EXERCISE AIM »
In these entries, tally the lines where "console" occurs. Respond with only the count.

═══ THE DATA

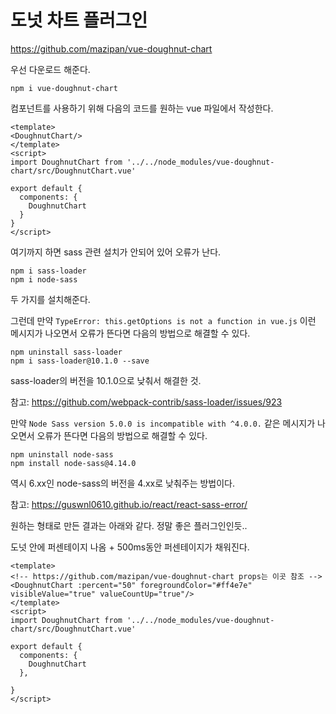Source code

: # 도넛 차트 플러그인

https://github.com/mazipan/vue-doughnut-chart



우선 다운로드 해준다.

```
npm i vue-doughnut-chart
```



컴포넌트를 사용하기 위해 다음의 코드를 원하는 vue 파일에서 작성한다.

```vue
<template>
<DoughnutChart/>
</template>
<script>
import DoughnutChart from '../../node_modules/vue-doughnut-chart/src/DoughnutChart.vue'

export default {
  components: {
    DoughnutChart
  }
}
</script>
```



여기까지 하면 sass 관련 설치가 안되어 있어 오류가 난다.

```
npm i sass-loader
npm i node-sass
```

두 가지를 설치해준다.



그런데 만약 `TypeError: this.getOptions is not a function in vue.js` 이런 메시지가 나오면서 오류가 뜬다면 다음의 방법으로 해결할 수 있다.

```
npm uninstall sass-loader
npm i sass-loader@10.1.0 --save
```

sass-loader의 버전을 10.1.0으로 낮춰서 해결한 것.

참고: https://github.com/webpack-contrib/sass-loader/issues/923



만약 `Node Sass version 5.0.0 is incompatible with ^4.0.0.` 같은 메시지가 나오면서 오류가 뜬다면 다음의 방법으로 해결할 수 있다.

```
npm uninstall node-sass
npm install node-sass@4.14.0
```

역시 6.xx인 node-sass의 버전을 4.xx로 낮춰주는 방법이다.

참고: https://guswnl0610.github.io/react/react-sass-error/



원하는 형태로 만든 결과는 아래와 같다. 정말 좋은 플러그인인듯..

도넛 안에 퍼센테이지 나옴 + 500ms동안 퍼센테이지가 채워진다.

```vue
<template>
<!-- https://github.com/mazipan/vue-doughnut-chart props는 이곳 참조 -->
<DoughnutChart :percent="50" foregroundColor="#ff4e7e" visibleValue="true" valueCountUp="true"/>
</template>
<script>
import DoughnutChart from '../../node_modules/vue-doughnut-chart/src/DoughnutChart.vue'

export default {
  components: {
    DoughnutChart
  },
  
}
</script>
```

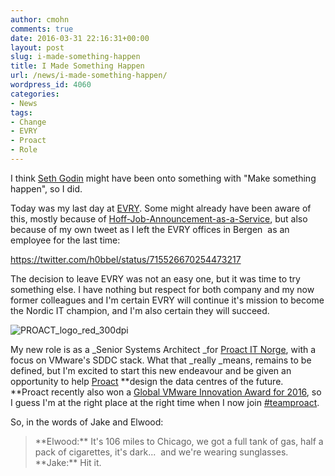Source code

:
 ```yaml
---
author: cmohn
comments: true
date: 2016-03-31 22:16:31+00:00
layout: post
slug: i-made-something-happen
title: I Made Something Happen
url: /news/i-made-something-happen/
wordpress_id: 4060
categories:
- News
tags:
- Change
- EVRY
- Proact
- Role
---
```


I think [Seth Godin](http://www.sethgodin.com/sg/) might have been onto something with "Make something happen", so I did.

Today was my last day at [EVRY](http://evry.no). Some might already have been aware of this, mostly because of [Hoff-Job-Announcement-as-a-Service](https://twitter.com/Beaker/status/704375129485156352), but also because of my own tweet as I left the EVRY offices in Bergen  as an employee for the last time:

https://twitter.com/h0bbel/status/715526670254473217

The decision to leave EVRY was not an easy one, but it was time to try something else. I have nothing but respect for both company and my now former colleagues and I'm certain EVRY will continue it's mission to become the Nordic IT champion, and I'm also certain they will succeed.

![PROACT_logo_red_300dpi](http://vninja.net/wordpress/wp-content/uploads/2016/03/PROACT_logo_red_300dpi-300x56.jpg)

My new role is as a _Senior Systems Architect _for [Proact IT Norge](http://proact.no), with a focus on VMware's SDDC stack. What that _really _means, remains to be defined, but I'm excited to start this new endeavour and be given an opportunity to help [Proact](http://proact.no) **design the data centres of the future. **Proact recently also won a [Global VMware Innovation Award for 2016](http://www.proact.no/Om_oss/nyheter/News-Detail/?releaseid=1118698), so I guess I'm at the right place at the right time when I now join [#teamproact](https://twitter.com/search?q=%23teamproact&src=typd).

So, in the words of Jake and Elwood:



<blockquote>**Elwood:** It's 106 miles to Chicago, we got a full tank of gas, half a pack of cigarettes, it's dark...  and we're wearing sunglasses.
**Jake:** Hit it.</blockquote>
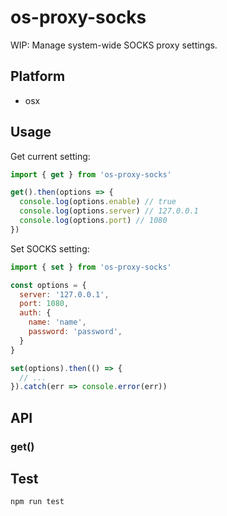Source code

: # os-proxy-socks

WIP: Manage system-wide SOCKS proxy settings.

## Platform

- osx

## Usage

Get current setting:

```js
import { get } from 'os-proxy-socks'

get().then(options => {
  console.log(options.enable) // true
  console.log(options.server) // 127.0.0.1
  console.log(options.port) // 1080
})
```

Set SOCKS setting:

```js
import { set } from 'os-proxy-socks'

const options = {
  server: '127.0.0.1',
  port: 1080,
  auth: {
    name: 'name',
    password: 'password',
  }
}

set(options).then(() => {
  // ...
}).catch(err => console.error(err))
```

## API

### get()


## Test

```
npm run test
```
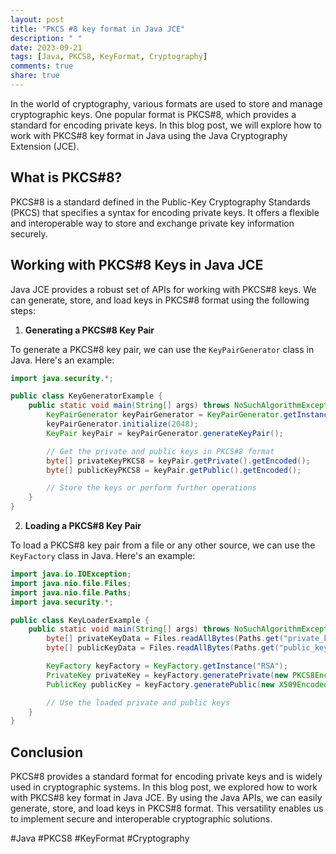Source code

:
 ```yaml
---
layout: post
title: "PKCS #8 key format in Java JCE"
description: " "
date: 2023-09-21
tags: [Java, PKCS8, KeyFormat, Cryptography]
comments: true
share: true
---
```


In the world of cryptography, various formats are used to store and manage cryptographic keys. One popular format is PKCS#8, which provides a standard for encoding private keys. In this blog post, we will explore how to work with PKCS#8 key format in Java using the Java Cryptography Extension (JCE).

## What is PKCS#8?

PKCS#8 is a standard defined in the Public-Key Cryptography Standards (PKCS) that specifies a syntax for encoding private keys. It offers a flexible and interoperable way to store and exchange private key information securely.

## Working with PKCS#8 Keys in Java JCE

Java JCE provides a robust set of APIs for working with PKCS#8 keys. We can generate, store, and load keys in PKCS#8 format using the following steps:

1. **Generating a PKCS#8 Key Pair**

To generate a PKCS#8 key pair, we can use the `KeyPairGenerator` class in Java. Here's an example:

```java
import java.security.*;

public class KeyGeneratorExample {
    public static void main(String[] args) throws NoSuchAlgorithmException {
        KeyPairGenerator keyPairGenerator = KeyPairGenerator.getInstance("RSA");
        keyPairGenerator.initialize(2048);
        KeyPair keyPair = keyPairGenerator.generateKeyPair();

        // Get the private and public keys in PKCS#8 format
        byte[] privateKeyPKCS8 = keyPair.getPrivate().getEncoded();
        byte[] publicKeyPKCS8 = keyPair.getPublic().getEncoded();

        // Store the keys or perform further operations
    }
}
```

2. **Loading a PKCS#8 Key Pair**

To load a PKCS#8 key pair from a file or any other source, we can use the `KeyFactory` class in Java. Here's an example:

```java
import java.io.IOException;
import java.nio.file.Files;
import java.nio.file.Paths;
import java.security.*;

public class KeyLoaderExample {
    public static void main(String[] args) throws NoSuchAlgorithmException, InvalidKeySpecException, IOException {
        byte[] privateKeyData = Files.readAllBytes(Paths.get("private_key.pkcs8"));
        byte[] publicKeyData = Files.readAllBytes(Paths.get("public_key.pkcs8"));

        KeyFactory keyFactory = KeyFactory.getInstance("RSA");
        PrivateKey privateKey = keyFactory.generatePrivate(new PKCS8EncodedKeySpec(privateKeyData));
        PublicKey publicKey = keyFactory.generatePublic(new X509EncodedKeySpec(publicKeyData));

        // Use the loaded private and public keys
    }
}
```

## Conclusion

PKCS#8 provides a standard format for encoding private keys and is widely used in cryptographic systems. In this blog post, we explored how to work with PKCS#8 key format in Java JCE. By using the Java APIs, we can easily generate, store, and load keys in PKCS#8 format. This versatility enables us to implement secure and interoperable cryptographic solutions.

#Java #PKCS8 #KeyFormat #Cryptography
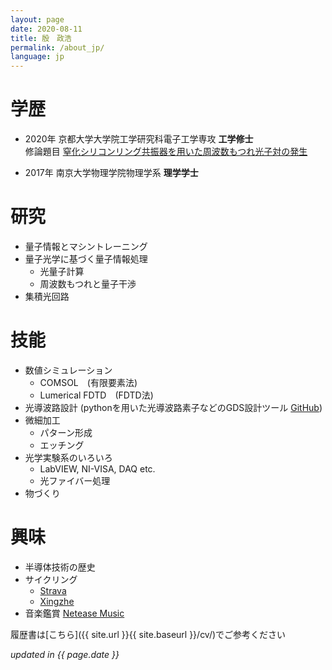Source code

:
 ```yaml
---
layout: page
date: 2020-08-11
title: 殷　政浩
permalink: /about_jp/
language: jp
---
```


# 学歴

  - 2020年  京都大学大学院工学研究科電子工学専攻  **工学修士** 
    <br>
    修論題目 <a href="https://github.com/fibomat/master-thesis">窒化シリコンリング共振器を用いた周波数もつれ光子対の発生</a>
    
  - 2017年  南京大学物理学院物理学系  **理学学士**


# 研究

  - 量子情報とマシントレーニング
  - 量子光学に基づく量子情報処理
    - 光量子計算
    - 周波数もつれと量子干渉
  - 集積光回路

# 技能

  - 数値シミュレーション
    - COMSOL　(有限要素法)
    - Lumerical FDTD　(FDTD法)
  - 光導波路設計 (pythonを用いた光導波路素子などのGDS設計ツール [GitHub](https://github.com/fibomat/gds))
  - 微細加工
    - パターン形成
    - エッチング
  - 光学実験系のいろいろ
    - LabVIEW, NI-VISA, DAQ etc.
    - 光ファイバー処理
  - 物づくり

# 興味

  - 半導体技術の歴史
  - サイクリング
    - [Strava](https://www.strava.com/athletes/12094067)
    - [Xingzhe](http://www.imxingzhe.com/im/iZm1KJmXedm/)
  - 音楽鑑賞
    [Netease Music](http://music.163.com/#/user/home?id=34072848)

履歴書は[こちら]({{ site.url }}{{ site.baseurl }}/cv/)でご参考ください

_updated in {{ page.date }}_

══════

EXPECTED ANSWER »
4